Here are a few perspectives that often help:
1. Feeling calm doesn’t obligate sleep to behave a certain way.
You can feel peaceful and still sleep less. That’s part of being human, not a sign that something is broken. And you’re not doing anything wrong.
The opposite is also true: you can feel anxious and still sleep.
Sleep and anxiety aren’t as connected as we tend to assume. Recognizing this takes the pressure off. It can help us chase calmness less – because once we see that feeling calm doesn’t guarantee a certain kind of night, there’s no pressure to make sleep happen or to “use” that calmness in a specific way.
And the same goes for anxiety. Just because we feel anxious during the day or in the evening doesn’t mean the night is doomed. It might still unfold in ways we didn’t expect. Sleep doesn’t have to come, but it can – even on nights that feel far from ideal.
This flexibility can be liberating. It helps us step back from emotional micromanagement and let the night unfold.
2. These nights remind us that sleep is imperfect for everyone.
Even “good sleepers” have unpredictable nights. Sometimes they’re out in minutes, sometimes they lie awake for hours. Sometimes they wake up repeatedly, sometimes they don’t. They also have difficult nights, just like we do.
When we accept the fact that sleep by its nature is imperfect, that no human being can experience two identical nights, and that feeling peaceful might still be followed by a longer sleep onset, we can feel less scared even when it takes longer for sleep to come. As a result of that mental shift, the pressure on us to always deliver the same outcome drops, leading to overall ease.
I hope this brought a bit of clarity and comfort – because you truly aren’t alone in this, and it doesn’t mean anything is wrong with you or your recovery.
Thank you for being here ❤️
Alina
sleepcoach.sk


I always appreciate your wise posts, Alina. When our brain makes predictions about sleep, whether positive or negative, it's not helpful. I try to put myself to bed each night with this thought: Whether I sleep tonight or not, I will be fine. I didn't used to believe that, but it is true!

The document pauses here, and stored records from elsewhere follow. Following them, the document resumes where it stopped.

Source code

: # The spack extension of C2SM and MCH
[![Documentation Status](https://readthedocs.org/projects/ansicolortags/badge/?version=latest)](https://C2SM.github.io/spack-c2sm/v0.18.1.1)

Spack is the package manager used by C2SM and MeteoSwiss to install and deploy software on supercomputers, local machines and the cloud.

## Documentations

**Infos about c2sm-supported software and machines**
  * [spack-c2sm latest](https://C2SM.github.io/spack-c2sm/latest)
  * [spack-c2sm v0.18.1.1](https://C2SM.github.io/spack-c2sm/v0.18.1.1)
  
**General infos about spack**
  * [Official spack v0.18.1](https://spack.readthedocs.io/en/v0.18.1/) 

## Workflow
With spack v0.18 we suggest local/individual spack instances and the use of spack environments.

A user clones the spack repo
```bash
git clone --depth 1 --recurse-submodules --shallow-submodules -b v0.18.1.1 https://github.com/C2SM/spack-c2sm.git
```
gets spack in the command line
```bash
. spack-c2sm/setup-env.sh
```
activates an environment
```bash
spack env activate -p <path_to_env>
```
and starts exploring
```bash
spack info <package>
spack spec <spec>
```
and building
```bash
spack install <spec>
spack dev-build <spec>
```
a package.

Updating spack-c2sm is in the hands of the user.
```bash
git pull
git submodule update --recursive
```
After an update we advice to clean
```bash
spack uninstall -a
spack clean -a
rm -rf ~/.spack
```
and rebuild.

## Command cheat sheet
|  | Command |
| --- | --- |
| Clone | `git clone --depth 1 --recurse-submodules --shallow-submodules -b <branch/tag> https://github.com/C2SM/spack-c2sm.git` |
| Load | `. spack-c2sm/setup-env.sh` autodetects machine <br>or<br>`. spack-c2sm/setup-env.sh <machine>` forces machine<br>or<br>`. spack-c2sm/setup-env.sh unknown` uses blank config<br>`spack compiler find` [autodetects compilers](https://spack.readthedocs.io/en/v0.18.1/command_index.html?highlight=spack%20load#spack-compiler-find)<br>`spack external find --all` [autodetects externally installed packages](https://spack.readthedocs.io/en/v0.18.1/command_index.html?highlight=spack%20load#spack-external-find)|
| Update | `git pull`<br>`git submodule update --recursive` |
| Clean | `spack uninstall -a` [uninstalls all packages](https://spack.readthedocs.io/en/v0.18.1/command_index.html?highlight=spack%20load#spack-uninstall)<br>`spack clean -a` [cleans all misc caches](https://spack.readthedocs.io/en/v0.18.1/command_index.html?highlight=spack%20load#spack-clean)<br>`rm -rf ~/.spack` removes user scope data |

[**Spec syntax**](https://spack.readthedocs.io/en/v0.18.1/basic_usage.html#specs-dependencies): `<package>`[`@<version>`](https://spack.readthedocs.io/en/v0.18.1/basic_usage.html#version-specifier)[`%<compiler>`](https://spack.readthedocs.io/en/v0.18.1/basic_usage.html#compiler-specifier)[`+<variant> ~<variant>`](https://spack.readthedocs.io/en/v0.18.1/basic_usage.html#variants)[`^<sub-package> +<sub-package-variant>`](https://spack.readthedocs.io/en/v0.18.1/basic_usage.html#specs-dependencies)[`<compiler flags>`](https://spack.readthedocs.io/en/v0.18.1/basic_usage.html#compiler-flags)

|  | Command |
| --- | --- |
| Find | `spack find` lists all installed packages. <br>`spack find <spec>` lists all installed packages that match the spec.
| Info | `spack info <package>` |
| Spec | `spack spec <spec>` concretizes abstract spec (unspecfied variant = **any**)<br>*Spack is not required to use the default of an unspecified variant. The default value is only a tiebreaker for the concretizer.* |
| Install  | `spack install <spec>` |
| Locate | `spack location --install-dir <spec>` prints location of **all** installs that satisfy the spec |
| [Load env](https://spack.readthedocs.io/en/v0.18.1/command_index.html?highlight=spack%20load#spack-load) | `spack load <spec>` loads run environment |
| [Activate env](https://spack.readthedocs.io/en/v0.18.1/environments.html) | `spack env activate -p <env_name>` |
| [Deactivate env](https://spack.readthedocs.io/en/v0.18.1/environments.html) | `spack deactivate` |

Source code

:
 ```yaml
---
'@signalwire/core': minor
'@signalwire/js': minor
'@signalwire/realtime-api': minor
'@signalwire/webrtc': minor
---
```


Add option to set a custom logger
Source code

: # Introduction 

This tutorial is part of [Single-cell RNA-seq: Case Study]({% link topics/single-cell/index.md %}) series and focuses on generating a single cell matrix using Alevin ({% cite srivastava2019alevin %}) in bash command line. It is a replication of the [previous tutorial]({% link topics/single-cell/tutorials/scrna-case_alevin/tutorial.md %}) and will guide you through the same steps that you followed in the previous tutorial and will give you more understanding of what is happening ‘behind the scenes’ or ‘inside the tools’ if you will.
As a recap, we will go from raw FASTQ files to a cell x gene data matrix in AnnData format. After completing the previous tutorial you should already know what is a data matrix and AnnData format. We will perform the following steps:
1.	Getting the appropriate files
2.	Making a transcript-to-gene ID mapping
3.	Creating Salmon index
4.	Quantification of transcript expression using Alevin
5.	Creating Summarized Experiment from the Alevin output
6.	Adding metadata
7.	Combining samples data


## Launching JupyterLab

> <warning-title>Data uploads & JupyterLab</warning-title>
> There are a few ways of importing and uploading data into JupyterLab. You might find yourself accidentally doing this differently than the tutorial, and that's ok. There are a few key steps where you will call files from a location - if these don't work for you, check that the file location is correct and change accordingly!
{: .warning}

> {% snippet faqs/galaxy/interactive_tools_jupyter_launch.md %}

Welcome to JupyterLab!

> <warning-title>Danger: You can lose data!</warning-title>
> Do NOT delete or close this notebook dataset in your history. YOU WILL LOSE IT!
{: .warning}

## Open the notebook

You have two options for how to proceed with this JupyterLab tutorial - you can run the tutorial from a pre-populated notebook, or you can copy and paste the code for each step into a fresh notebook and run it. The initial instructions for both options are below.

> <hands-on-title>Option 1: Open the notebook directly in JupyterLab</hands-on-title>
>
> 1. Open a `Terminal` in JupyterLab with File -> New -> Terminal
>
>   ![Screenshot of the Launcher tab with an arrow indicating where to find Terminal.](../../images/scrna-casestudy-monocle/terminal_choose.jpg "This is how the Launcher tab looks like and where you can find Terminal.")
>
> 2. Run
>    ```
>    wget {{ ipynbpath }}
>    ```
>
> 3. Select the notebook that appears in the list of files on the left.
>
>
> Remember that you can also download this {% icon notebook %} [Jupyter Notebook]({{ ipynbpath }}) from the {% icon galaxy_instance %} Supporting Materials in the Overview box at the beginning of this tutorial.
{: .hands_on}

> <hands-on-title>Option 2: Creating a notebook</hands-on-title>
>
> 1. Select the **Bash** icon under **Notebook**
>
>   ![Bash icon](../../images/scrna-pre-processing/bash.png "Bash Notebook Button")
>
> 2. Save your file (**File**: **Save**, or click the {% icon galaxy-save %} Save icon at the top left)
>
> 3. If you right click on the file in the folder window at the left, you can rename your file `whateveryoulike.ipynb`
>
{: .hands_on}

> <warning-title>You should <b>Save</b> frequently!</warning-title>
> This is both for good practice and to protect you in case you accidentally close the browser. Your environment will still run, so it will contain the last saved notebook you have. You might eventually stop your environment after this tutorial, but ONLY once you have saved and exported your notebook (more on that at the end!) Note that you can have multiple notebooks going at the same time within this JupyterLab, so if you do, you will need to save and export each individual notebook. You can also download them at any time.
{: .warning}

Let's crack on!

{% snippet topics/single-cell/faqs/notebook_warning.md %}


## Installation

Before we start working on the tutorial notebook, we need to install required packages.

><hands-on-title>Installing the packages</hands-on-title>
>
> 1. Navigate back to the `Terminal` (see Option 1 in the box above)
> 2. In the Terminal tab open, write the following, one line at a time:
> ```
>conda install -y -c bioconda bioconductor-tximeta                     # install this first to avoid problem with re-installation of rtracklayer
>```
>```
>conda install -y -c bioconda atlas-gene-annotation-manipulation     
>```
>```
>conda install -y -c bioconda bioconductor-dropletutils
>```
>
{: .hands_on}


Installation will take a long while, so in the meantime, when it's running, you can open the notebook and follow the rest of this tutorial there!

Thank you for this. I've experienced something that I haven't heard anyone else discuss but I think it's similar to this. It's when everything is pointing towards being able to sleep. I feel calm. I feel sleepy, actually exhausted. But I literally can't cross the threshold into sleep. And no it's not racing thoughts or active mind or those types of things that people usually talk about. Nothing is happening other than the fact that I can't cross over the threshold. And yes, sometimes when this happens (like I'm aware that it's taking a long time for me to fall asleep) I do start to panic or get frustrated, which obviously doesn't help. But last night I stayed calm, I didn't allow my heart rate to go up or start Googling "how to fall asleep" or searching for YouTube videos on sleep (which is how I found you lol), I took deep calming breaths etc., and it still took me hours to fall asleep. That's the most frustrating of all for me, when there's no logical explanation. Do you know why this happens?